There are two major points to take away from this podcast discussion:

  1. Innovation networks. PureDiscovery’s BrainSpace technology is developing what Copps calls innovation networks, or ‘KnowledgeGraphs.’ Copps says that the marriage of semantic and social will take us from making connections of who-knows-who and progress search to be able to determine, within those connections, who-knows-what. Companies will be able to discover what they know within their employee networks. Of course, this is already being done via internal communication technologies, but adding the semantic layer to these technologies will make discovering this information easier, as we may not always know the various different ways of saying (or searching for) specific keywords.

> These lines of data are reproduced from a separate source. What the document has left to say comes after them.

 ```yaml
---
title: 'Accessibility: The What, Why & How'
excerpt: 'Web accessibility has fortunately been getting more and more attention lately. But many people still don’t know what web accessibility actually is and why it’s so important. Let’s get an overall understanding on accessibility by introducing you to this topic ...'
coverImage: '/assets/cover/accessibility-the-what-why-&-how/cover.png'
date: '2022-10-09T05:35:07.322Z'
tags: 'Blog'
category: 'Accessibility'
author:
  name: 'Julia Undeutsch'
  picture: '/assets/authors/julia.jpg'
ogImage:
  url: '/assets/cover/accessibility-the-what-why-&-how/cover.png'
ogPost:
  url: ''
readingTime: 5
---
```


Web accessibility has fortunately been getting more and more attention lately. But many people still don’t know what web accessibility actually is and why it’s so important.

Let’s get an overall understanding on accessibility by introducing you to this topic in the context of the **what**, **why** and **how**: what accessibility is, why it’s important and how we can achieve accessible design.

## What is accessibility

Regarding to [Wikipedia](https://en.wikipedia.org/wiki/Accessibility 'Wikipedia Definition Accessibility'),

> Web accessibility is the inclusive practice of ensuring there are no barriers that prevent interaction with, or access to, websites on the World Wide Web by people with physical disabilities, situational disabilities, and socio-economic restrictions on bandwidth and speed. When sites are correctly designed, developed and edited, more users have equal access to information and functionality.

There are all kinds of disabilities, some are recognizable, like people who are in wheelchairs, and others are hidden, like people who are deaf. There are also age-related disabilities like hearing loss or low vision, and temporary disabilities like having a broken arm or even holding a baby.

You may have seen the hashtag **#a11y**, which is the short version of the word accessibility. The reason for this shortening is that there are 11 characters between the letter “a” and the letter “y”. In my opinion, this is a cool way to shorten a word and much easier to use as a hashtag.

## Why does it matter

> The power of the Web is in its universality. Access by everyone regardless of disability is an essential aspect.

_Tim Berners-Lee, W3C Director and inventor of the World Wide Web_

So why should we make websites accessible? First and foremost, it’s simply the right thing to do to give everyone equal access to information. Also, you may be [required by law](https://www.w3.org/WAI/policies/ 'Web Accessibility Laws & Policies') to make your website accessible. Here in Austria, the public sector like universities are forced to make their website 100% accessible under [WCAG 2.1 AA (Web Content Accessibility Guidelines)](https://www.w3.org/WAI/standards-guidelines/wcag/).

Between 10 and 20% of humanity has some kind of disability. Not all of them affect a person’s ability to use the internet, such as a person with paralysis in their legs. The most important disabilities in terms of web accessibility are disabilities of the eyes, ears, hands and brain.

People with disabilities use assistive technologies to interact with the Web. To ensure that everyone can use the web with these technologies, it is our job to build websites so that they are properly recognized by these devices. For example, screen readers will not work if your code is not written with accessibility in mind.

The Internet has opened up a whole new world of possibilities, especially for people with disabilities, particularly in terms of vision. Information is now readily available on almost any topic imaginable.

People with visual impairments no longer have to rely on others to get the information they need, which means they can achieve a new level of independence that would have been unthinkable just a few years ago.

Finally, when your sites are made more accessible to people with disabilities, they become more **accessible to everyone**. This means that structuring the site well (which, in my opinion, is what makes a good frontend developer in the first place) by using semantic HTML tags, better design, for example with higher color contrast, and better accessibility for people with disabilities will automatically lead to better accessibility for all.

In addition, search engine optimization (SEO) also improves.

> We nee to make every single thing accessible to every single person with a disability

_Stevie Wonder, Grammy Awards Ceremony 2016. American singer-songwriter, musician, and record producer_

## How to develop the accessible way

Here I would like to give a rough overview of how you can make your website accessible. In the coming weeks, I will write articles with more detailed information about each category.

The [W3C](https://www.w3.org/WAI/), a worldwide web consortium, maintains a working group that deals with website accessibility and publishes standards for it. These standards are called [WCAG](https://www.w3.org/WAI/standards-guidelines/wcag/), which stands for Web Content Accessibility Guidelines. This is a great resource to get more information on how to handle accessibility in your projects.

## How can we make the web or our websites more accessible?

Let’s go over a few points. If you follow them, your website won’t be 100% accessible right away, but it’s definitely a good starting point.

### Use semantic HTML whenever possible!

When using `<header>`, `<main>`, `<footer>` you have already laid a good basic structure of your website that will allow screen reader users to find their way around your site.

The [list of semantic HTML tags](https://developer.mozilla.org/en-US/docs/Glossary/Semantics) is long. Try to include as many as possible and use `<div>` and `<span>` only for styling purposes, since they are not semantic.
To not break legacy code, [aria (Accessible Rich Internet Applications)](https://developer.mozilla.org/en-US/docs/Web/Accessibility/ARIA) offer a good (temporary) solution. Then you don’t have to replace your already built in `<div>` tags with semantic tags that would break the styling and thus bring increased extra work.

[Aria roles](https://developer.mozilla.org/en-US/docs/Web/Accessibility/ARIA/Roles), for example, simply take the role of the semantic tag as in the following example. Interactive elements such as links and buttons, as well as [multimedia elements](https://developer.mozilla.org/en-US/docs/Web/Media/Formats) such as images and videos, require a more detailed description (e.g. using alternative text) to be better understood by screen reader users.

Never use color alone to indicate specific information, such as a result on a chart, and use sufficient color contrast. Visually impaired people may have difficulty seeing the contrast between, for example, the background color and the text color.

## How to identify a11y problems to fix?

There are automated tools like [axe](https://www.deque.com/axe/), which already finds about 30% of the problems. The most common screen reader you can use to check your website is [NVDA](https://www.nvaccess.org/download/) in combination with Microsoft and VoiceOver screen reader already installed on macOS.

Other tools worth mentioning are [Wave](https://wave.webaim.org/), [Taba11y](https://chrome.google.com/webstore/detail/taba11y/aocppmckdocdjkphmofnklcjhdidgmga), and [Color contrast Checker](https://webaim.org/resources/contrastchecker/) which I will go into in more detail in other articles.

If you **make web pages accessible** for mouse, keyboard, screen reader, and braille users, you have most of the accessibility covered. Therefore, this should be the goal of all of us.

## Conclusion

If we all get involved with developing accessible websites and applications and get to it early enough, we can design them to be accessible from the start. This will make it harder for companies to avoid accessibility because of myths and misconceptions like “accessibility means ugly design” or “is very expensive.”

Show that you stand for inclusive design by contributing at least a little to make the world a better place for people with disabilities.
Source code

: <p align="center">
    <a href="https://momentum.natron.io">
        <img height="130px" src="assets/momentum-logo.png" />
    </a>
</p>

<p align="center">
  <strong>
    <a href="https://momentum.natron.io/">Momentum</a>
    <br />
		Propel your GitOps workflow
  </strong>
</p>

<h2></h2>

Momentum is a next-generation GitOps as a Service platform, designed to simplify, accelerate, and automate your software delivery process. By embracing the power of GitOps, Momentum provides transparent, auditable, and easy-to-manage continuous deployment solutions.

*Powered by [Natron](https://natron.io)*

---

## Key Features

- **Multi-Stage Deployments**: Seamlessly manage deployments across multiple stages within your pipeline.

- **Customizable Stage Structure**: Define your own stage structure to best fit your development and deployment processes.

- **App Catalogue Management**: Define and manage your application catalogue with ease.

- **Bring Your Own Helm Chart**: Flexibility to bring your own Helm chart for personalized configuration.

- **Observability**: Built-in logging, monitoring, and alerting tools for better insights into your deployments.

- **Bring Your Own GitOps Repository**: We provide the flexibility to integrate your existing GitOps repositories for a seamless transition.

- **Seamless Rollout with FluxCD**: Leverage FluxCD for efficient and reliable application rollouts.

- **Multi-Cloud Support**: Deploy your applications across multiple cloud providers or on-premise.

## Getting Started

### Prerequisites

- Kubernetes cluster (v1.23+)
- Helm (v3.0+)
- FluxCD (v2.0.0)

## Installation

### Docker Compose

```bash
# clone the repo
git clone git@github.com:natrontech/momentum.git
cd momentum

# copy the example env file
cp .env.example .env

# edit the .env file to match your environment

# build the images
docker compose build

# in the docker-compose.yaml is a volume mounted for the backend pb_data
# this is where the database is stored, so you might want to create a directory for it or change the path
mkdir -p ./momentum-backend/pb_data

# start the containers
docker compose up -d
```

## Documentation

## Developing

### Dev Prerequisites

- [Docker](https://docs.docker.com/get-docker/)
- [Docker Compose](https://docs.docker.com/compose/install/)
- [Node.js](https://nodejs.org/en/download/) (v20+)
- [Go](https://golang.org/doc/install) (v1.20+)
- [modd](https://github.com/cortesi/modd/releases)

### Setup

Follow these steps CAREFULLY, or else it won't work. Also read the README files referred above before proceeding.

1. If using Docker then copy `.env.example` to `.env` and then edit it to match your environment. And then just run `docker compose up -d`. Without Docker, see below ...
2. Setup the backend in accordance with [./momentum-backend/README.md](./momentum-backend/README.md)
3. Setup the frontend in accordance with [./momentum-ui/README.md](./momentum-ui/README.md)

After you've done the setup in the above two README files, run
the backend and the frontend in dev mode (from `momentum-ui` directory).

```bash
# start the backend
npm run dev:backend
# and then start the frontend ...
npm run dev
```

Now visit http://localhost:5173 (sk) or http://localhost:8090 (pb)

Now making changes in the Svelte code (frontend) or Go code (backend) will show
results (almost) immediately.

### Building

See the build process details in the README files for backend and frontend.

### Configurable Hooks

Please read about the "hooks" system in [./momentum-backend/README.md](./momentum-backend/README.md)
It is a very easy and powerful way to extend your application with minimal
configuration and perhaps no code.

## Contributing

  2. Seek-and-find search will be reversed. We are in the beginning stages of being able to teach systems how to find us instead of us going out to find knowledge. We will be able to relate to the world based on what it knows, is interested in, and is tied to — either self-elected or with technology automation. With semantic word matching, we’re moving to a world where the information will find us, instead of the other way around. True “passive” search.

Dave Copps is the founder and CEO of PureDiscovery. He has been involved in intelligent document retrieval since 1992. Dave previously co-founded Engenium Corp., the first commercial application of latent semantic analysis, in 1999.